Source records
☆ ☆ ☆ ☆ ☆

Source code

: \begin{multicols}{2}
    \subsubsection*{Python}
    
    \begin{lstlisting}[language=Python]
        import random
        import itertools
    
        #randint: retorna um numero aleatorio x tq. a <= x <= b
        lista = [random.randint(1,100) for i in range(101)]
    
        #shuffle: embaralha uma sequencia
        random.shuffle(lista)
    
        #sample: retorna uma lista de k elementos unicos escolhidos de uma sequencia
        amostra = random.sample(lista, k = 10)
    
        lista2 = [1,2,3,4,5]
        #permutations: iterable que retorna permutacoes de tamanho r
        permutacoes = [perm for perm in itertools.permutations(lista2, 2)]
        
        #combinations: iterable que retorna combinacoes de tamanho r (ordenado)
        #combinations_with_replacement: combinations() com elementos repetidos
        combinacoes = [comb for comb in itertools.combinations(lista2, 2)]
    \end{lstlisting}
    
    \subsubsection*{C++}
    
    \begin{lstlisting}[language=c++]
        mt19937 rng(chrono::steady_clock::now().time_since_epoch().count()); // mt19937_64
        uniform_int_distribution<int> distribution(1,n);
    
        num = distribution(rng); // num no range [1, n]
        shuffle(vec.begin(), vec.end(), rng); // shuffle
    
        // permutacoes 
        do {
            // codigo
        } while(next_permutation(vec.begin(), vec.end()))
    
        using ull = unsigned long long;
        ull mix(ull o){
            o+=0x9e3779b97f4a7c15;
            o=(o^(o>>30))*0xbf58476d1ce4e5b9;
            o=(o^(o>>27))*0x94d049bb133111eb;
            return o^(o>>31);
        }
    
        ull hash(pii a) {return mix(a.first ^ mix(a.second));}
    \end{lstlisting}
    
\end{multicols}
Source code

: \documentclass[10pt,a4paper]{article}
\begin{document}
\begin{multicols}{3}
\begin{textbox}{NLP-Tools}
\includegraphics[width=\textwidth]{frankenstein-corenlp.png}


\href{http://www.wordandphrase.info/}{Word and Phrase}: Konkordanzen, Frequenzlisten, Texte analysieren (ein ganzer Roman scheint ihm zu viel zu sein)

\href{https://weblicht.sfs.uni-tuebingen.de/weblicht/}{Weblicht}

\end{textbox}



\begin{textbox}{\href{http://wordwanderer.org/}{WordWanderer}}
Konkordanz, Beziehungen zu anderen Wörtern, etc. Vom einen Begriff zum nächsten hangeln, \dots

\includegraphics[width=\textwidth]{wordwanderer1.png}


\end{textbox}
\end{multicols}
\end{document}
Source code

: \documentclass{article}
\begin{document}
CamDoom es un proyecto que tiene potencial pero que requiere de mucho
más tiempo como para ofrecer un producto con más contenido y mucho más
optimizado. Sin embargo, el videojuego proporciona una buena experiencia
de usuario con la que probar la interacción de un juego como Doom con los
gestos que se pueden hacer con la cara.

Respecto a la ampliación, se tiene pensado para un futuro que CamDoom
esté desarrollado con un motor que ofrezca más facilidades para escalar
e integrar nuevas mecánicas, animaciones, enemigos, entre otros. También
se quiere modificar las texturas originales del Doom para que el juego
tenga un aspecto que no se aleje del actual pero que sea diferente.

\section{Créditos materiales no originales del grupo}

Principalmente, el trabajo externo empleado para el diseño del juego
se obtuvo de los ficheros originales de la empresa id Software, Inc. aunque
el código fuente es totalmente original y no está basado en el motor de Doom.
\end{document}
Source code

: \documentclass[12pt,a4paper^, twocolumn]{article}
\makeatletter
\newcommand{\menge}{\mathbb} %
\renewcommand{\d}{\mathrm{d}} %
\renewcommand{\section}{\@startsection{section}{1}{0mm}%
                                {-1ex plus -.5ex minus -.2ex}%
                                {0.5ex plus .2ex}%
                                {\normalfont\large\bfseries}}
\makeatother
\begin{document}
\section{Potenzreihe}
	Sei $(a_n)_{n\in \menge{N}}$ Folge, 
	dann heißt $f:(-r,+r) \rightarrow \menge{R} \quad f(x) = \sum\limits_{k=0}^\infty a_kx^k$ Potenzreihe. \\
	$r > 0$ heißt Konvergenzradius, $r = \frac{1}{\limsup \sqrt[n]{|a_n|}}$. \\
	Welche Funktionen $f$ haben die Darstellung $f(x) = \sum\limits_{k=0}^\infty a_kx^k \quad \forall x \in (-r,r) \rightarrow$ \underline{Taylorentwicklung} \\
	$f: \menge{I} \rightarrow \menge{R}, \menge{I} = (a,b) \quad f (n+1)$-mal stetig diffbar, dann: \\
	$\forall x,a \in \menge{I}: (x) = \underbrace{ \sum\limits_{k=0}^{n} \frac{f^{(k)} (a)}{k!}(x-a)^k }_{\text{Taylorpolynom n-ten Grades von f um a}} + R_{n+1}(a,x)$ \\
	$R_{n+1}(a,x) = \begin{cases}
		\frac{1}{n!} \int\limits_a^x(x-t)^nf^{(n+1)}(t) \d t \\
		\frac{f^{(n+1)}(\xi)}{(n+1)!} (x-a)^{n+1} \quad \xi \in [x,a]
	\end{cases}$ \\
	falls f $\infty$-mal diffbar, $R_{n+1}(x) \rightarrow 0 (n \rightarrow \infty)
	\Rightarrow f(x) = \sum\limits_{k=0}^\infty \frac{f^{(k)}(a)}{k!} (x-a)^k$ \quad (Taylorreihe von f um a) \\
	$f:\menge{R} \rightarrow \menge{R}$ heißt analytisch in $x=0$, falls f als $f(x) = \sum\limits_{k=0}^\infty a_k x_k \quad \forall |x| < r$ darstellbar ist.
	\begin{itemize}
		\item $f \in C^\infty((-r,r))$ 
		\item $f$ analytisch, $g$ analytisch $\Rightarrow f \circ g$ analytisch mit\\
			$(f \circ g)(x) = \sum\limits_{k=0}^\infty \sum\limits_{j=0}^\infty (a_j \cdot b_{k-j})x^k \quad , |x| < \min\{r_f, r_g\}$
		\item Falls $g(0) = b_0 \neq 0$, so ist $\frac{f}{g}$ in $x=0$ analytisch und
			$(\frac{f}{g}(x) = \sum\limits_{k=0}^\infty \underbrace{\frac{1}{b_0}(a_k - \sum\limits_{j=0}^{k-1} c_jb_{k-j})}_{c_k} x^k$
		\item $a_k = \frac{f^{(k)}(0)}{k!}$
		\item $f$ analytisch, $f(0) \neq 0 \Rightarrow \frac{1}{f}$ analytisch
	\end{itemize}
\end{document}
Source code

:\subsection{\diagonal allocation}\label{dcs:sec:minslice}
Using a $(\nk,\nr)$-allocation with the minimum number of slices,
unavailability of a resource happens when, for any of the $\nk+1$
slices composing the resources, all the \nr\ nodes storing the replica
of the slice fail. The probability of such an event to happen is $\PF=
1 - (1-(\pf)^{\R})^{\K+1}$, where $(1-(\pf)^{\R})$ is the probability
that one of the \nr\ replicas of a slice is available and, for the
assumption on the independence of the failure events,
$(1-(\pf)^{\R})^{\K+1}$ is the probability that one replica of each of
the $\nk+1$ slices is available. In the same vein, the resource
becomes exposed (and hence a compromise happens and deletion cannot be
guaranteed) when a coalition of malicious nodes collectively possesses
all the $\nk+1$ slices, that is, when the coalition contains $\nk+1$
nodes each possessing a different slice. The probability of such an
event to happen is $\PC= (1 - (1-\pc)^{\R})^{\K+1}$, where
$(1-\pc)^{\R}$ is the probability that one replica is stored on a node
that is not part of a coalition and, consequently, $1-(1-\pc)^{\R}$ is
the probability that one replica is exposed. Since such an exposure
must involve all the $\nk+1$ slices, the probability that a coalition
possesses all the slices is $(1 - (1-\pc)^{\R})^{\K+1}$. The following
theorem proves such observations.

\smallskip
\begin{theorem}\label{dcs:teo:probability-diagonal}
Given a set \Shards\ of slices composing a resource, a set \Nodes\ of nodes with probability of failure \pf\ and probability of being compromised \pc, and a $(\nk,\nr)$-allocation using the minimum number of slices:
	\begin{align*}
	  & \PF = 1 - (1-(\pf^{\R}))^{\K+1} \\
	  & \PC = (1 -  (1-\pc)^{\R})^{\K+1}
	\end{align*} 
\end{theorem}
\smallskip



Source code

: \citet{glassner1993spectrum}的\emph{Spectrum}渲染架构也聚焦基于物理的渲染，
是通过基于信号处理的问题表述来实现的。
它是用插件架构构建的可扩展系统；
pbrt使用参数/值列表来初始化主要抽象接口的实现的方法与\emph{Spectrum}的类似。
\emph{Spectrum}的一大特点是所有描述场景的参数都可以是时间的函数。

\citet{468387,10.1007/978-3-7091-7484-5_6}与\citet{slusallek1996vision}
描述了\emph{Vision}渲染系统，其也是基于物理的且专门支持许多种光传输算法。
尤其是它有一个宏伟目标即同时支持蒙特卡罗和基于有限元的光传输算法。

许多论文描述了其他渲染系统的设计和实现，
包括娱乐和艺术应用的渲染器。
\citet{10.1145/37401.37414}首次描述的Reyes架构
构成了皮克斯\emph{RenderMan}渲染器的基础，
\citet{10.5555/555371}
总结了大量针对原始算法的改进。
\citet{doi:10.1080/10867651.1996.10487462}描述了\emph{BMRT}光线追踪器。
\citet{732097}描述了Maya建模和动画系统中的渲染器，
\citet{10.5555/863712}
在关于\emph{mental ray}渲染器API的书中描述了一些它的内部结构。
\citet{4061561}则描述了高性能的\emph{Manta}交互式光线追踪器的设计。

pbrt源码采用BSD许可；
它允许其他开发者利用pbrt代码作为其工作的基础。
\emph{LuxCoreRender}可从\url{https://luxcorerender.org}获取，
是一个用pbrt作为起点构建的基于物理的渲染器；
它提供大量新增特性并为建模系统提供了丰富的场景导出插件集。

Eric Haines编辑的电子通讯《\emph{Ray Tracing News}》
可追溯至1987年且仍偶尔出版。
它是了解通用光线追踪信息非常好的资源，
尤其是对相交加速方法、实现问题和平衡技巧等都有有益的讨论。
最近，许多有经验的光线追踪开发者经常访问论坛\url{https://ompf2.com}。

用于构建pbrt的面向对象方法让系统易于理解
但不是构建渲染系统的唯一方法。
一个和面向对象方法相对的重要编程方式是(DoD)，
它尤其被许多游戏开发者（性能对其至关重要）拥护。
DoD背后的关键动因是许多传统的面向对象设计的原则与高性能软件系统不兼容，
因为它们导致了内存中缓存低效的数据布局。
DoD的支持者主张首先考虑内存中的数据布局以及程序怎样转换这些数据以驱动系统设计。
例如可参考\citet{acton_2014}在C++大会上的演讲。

☆ ☆ ☆ ☆ ☆

INSTRUCTIONS TO FOLLOW:
Take every line above that includes the string "itertools" and return it.

THE ANSWER:
        import itertools
        permutacoes = [perm for perm in itertools.permutations(lista2, 2)]
        combinacoes = [comb for comb in itertools.combinations(lista2, 2)]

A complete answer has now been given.